In recent months Microsoft has signed cross-license agreements with a number of large hardware electronics firms like Samsung and Seiko-Epson and today announced another with LG Electronics, the Korean electronics giant. This is standard practice for larger corporations, but there is a novel aspect in today’s agreement in view of Microsoft’s recent grumblings about Linux patent infringement:
LGE will be making ongoing payments to Microsoft for the value of Microsoft patents as they relate to Linux-based embedded devices that LGE produces.
That’s not exactly new since the Samsung announcement said:
Samsung will also obtain coverage from Microsoft for its customers’ use of certain Linux-based products.
It’s hard to tell what is really going on here from press releases and the companies won’t reveal the actual financial and technical details, but the whole point of cross-licensing agreements is mutual insurance. It wouldn’t surprise me if any of these firms using Linux took out a little Microsoft Linux insurance as part of the deal.

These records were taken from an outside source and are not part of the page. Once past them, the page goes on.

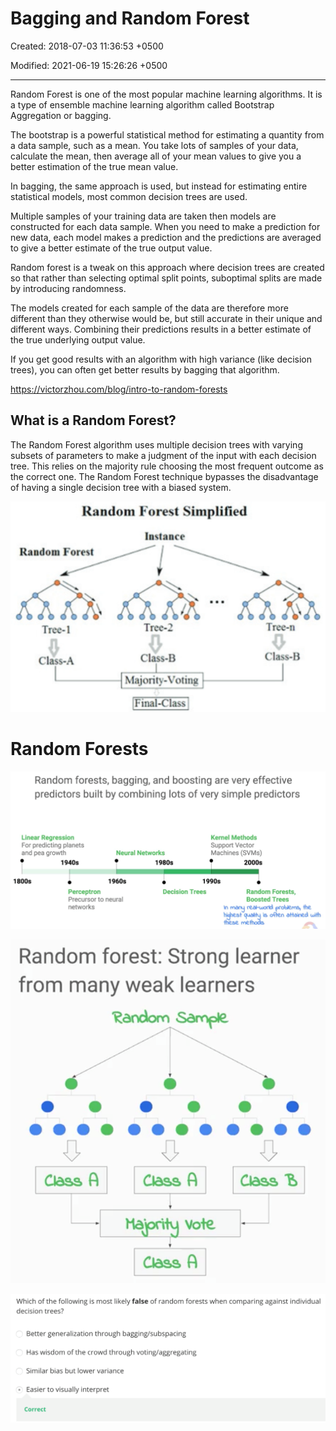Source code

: # Bagging and Random Forest

Created: 2018-07-03 11:36:53 +0500

Modified: 2021-06-19 15:26:26 +0500

---

Random Forest is one of the most popular machine learning algorithms. It is a type of ensemble machine learning algorithm called Bootstrap Aggregation or bagging.

The bootstrap is a powerful statistical method for estimating a quantity from a data sample, such as a mean. You take lots of samples of your data, calculate the mean, then average all of your mean values to give you a better estimation of the true mean value.

In bagging, the same approach is used, but instead for estimating entire statistical models, most common decision trees are used.

Multiple samples of your training data are taken then models are constructed for each data sample. When you need to make a prediction for new data, each model makes a prediction and the predictions are averaged to give a better estimate of the true output value.

Random forest is a tweak on this approach where decision trees are created so that rather than selecting optimal split points, suboptimal splits are made by introducing randomness.

The models created for each sample of the data are therefore more different than they otherwise would be, but still accurate in their unique and different ways. Combining their predictions results in a better estimate of the true underlying output value.

If you get good results with an algorithm with high variance (like decision trees), you can often get better results by bagging that algorithm.

<https://victorzhou.com/blog/intro-to-random-forests>

## What is a Random Forest?

The Random Forest algorithm uses multiple decision trees with varying subsets of parameters to make a judgment of the input with each decision tree. This relies on the majority rule choosing the most frequent outcome as the correct one. The Random Forest technique bypasses the disadvantage of having a single decision tree with a biased system.

![image](media/Bagging-and-Random-Forest-image1.png)

# Random Forests

![image](media/Bagging-and-Random-Forest-image2.png)

![image](media/Bagging-and-Random-Forest-image3.png)

![image](media/Bagging-and-Random-Forest-image4.png)
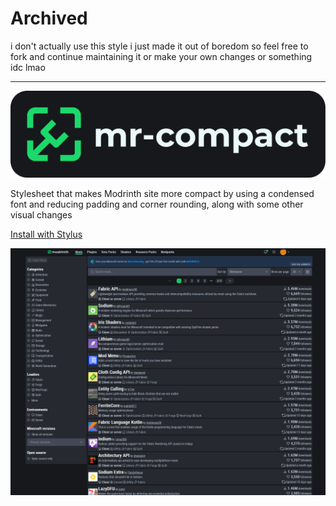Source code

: # Archived

i don't actually use this style i just made it out of boredom so feel free to fork and continue maintaining it or make your own changes or something idc lmao

---

![mr-compact](https://raw.githubusercontent.com/intergrav/mr-compact/main/assets/banner-150h.png)

Stylesheet that makes Modrinth site more compact by using a condensed font and reducing padding and corner rounding, along with some other visual changes

[Install with Stylus](https://github.com/intergrav/mr-compact/raw/main/mr-compact.user.css)

![Theme preview](https://raw.githubusercontent.com/intergrav/mr-compact/main/assets/preview.png)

The Bill Gates (et al.) keynote is still going on as I write this, but the press releases are out. The overview in Microsoft Showcases Windows Innovations to Help Customers Navigate Through the Digital “World of More” is frankly rather clearer than the rushed presentation (narrative version here). Skipping to the new news:
DIRECTV. Microsoft and DIRECTV Inc. will announce a multiyear agreement that will enable the flow of DIRECTV digital content between Windows-based PCs, DIRECTV’s digital set-top boxes, PlaysForSure™ devices and the Xbox 360 system. Consumers will also be able to use a Media Center PC to enjoy high-definition DIRECTV content.
Sky Networks. Microsoft and British Sky Broadcasting (Sky), the leading pay-TV provider in the U.K. and Ireland, today announced an agreement to create a Media Center PC version of Sky’s forthcoming broadband content service, Sky by broadband. The core service will allow millions of Sky TV customers to access video content via the PC, with hundreds of movies to download and hundreds of sports clips to stream.
URGE music service. MTV Networks’ forthcoming digital music service, URGE, will be deeply integrated into Windows Media Player 11 and offer more than 2 million songs from the major labels and thousands of independents, as well as exclusive MTV Networks programming and original content. URGE will also be available through Windows Media Player 11 for Windows XP.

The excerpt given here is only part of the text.